<<<<

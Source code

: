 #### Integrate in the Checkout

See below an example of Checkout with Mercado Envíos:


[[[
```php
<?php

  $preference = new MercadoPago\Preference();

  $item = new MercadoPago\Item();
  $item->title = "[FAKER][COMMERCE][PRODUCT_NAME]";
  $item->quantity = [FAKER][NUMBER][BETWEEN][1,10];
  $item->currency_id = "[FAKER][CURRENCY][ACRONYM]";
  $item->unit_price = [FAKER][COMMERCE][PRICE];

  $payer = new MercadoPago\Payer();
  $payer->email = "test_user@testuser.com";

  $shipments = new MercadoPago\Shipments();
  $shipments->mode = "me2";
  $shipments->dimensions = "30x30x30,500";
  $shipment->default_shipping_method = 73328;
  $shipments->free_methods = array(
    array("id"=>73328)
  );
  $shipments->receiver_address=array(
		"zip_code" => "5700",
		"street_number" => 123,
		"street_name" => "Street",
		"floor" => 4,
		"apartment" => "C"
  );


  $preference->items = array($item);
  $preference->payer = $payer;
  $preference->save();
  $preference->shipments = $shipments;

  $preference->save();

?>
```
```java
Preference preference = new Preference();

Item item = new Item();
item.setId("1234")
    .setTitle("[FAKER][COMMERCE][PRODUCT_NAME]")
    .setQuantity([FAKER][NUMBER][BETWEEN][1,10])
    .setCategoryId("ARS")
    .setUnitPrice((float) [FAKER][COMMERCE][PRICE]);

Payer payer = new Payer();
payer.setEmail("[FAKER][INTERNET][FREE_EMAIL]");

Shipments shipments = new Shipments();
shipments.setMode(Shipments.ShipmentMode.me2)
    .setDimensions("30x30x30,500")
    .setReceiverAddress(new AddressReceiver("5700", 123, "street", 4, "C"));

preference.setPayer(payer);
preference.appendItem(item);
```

>>>>

- [About this exercise]
Every single entry above has to be copied exactly.

- [Exercise answer]
Source code

: #### Integrate in the Checkout

See below an example of Checkout with Mercado Envíos:


[[[
```php
<?php

  $preference = new MercadoPago\Preference();

  $item = new MercadoPago\Item();
  $item->title = "[FAKER][COMMERCE][PRODUCT_NAME]";
  $item->quantity = [FAKER][NUMBER][BETWEEN][1,10];
  $item->currency_id = "[FAKER][CURRENCY][ACRONYM]";
  $item->unit_price = [FAKER][COMMERCE][PRICE];

  $payer = new MercadoPago\Payer();
  $payer->email = "test_user@testuser.com";

  $shipments = new MercadoPago\Shipments();
  $shipments->mode = "me2";
  $shipments->dimensions = "30x30x30,500";
  $shipment->default_shipping_method = 73328;
  $shipments->free_methods = array(
    array("id"=>73328)
  );
  $shipments->receiver_address=array(
		"zip_code" => "5700",
		"street_number" => 123,
		"street_name" => "Street",
		"floor" => 4,
		"apartment" => "C"
  );


  $preference->items = array($item);
  $preference->payer = $payer;
  $preference->save();
  $preference->shipments = $shipments;

  $preference->save();

?>
```
```java
Preference preference = new Preference();

Item item = new Item();
item.setId("1234")
    .setTitle("[FAKER][COMMERCE][PRODUCT_NAME]")
    .setQuantity([FAKER][NUMBER][BETWEEN][1,10])
    .setCategoryId("ARS")
    .setUnitPrice((float) [FAKER][COMMERCE][PRICE]);

Payer payer = new Payer();
payer.setEmail("[FAKER][INTERNET][FREE_EMAIL]");

Shipments shipments = new Shipments();
shipments.setMode(Shipments.ShipmentMode.me2)
    .setDimensions("30x30x30,500")
    .setReceiverAddress(new AddressReceiver("5700", 123, "street", 4, "C"));

preference.setPayer(payer);
preference.appendItem(item);
```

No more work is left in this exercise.